El ex presidente hizo un intento de desprenderse del “peronismo rancio”, constituido por gobernadores, intendentes del conurbano y dirigentes sindicales bien gordos, y apostó a la transversalidad, un grupo de dirigentes políticos nacidos al calor del “que se vayan todos”. Terminó siendo una ensalada, en la que participó Carlos “Chacho” Álvarez, entre otros.

El cristinismo

Sin identidad ni futuro, Kirchner volvió a apoyarse en el peronismo para erigir en presidenta a su esposa. El segundo capítulo se caracterizó por avanzar sobre el poder económico construido a la sombra de la dictadura militar y por dar espacio a una nueva “¿burguesía?” nacional, dueña de medios de comunicación, negocios de juego, bancos y, tal vez, alguna industria.

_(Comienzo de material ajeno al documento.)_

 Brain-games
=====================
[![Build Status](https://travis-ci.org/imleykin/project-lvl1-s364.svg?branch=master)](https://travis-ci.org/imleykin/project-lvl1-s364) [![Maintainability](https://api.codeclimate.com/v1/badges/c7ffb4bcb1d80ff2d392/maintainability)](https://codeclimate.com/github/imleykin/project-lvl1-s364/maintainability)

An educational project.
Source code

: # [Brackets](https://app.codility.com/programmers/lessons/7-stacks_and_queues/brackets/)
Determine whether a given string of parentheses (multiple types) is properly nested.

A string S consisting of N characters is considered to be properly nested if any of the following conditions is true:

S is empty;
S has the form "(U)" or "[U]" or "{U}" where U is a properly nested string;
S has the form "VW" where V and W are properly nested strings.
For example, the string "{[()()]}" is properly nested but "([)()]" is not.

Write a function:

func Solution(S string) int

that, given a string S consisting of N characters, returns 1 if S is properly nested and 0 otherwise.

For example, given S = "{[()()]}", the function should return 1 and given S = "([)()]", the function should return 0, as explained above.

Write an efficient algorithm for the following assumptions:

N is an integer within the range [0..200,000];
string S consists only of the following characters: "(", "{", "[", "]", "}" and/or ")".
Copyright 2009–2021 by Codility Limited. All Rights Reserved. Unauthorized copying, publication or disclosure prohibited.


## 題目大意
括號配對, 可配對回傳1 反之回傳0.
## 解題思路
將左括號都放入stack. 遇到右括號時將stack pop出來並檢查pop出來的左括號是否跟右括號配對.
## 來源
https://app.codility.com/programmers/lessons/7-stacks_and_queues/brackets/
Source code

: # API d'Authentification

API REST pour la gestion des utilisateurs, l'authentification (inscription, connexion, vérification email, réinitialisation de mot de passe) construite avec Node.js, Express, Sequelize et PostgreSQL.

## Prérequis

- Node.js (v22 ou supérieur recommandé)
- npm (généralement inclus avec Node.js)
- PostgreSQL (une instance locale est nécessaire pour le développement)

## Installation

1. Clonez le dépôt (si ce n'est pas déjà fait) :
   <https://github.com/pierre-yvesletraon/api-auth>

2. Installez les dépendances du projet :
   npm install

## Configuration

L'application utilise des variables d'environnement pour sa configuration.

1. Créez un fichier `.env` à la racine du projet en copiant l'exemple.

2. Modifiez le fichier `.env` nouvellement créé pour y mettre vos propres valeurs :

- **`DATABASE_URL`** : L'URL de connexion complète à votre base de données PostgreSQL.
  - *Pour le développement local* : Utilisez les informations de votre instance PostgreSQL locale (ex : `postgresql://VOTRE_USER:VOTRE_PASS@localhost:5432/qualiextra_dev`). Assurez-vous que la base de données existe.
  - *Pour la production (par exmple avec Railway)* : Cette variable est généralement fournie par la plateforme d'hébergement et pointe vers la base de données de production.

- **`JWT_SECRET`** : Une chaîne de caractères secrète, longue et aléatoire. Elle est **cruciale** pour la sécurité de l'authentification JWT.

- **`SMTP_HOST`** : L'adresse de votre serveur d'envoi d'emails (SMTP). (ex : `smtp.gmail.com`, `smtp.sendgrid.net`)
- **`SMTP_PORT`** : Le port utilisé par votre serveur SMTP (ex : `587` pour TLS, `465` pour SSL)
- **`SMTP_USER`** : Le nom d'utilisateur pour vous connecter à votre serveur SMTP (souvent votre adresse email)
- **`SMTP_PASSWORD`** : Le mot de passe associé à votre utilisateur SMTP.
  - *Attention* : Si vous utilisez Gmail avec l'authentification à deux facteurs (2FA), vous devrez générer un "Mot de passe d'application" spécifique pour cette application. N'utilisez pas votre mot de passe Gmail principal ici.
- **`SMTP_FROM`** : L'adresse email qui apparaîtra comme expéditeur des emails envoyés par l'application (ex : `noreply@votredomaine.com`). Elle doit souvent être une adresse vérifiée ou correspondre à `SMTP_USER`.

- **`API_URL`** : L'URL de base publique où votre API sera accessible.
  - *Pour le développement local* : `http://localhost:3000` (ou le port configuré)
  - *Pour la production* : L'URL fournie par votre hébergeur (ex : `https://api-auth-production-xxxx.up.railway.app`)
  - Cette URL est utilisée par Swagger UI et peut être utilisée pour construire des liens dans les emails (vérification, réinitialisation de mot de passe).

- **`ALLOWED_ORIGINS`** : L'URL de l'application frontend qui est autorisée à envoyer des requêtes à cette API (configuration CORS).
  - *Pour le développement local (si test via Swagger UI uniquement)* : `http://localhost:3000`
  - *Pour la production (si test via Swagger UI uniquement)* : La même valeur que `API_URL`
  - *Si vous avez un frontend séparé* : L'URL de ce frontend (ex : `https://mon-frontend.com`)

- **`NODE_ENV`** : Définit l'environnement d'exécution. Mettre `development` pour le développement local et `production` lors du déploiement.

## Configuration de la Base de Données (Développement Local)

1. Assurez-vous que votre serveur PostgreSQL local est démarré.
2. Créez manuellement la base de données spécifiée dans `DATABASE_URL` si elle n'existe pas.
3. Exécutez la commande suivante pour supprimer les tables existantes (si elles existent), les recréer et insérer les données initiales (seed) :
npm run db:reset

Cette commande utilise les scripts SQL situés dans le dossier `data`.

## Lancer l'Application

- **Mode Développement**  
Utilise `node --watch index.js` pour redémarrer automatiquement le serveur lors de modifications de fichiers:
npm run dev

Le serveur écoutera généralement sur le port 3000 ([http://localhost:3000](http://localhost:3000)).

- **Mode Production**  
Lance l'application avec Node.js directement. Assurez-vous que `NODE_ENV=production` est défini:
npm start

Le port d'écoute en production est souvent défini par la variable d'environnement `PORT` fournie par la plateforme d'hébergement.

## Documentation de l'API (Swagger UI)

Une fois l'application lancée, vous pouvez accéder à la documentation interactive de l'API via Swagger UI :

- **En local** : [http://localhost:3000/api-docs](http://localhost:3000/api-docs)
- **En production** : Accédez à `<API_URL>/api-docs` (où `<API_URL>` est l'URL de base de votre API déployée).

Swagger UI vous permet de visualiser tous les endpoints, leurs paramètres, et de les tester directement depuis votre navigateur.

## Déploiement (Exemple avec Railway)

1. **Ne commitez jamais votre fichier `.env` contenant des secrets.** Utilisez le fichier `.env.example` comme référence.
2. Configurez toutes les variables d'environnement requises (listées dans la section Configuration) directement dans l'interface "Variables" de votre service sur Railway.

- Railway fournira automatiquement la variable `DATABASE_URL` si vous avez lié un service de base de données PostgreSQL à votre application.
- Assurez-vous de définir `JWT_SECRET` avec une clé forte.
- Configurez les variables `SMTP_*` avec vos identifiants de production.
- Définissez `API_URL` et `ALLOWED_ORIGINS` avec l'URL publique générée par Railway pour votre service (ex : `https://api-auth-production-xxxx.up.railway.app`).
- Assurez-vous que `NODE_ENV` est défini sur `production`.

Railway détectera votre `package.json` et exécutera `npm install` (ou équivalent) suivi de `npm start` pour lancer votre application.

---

Los tropiezos políticos de 2008 –con la crisis del campo y la crisis internacional de 2009, que debilitó las cuentas– y la derrota en las elecciones de junio, de ese mismo año, pusieron “el modelo” contra las cuerdas. La incapacidad de la oposición para capitalizar el mensaje electoral y la posterior e inesperada muerte de Kirchner abrieron nuevamente un escenario que el cristinismo aprovechó. El resultado: 54 por ciento de los votos para la reelección.

Lo cierto es que, en este tercer capítulo, la Presidenta fue clara en su objetivo político e ideológico: “Antes de mí, nada; después de mí, todo”. Palabras más, palabras menos, señalaba que iba a hacer un gran esfuerzo para convertirse en una bisagra generacional en la vida política argentina. Y, de la mano de La Cámpora, empezó a promocionar a una nueva generación de dirigentes claramente identificados con aquella generación del 70.

Como conclusión, se puede advertir que estos modelos caudillescos no son hereditarios. Los hijos del poder, o los nacidos al calor de él, en general, nunca pudieron proyectarse sobre las estructuras políticas preexistentes. Habrá que ver.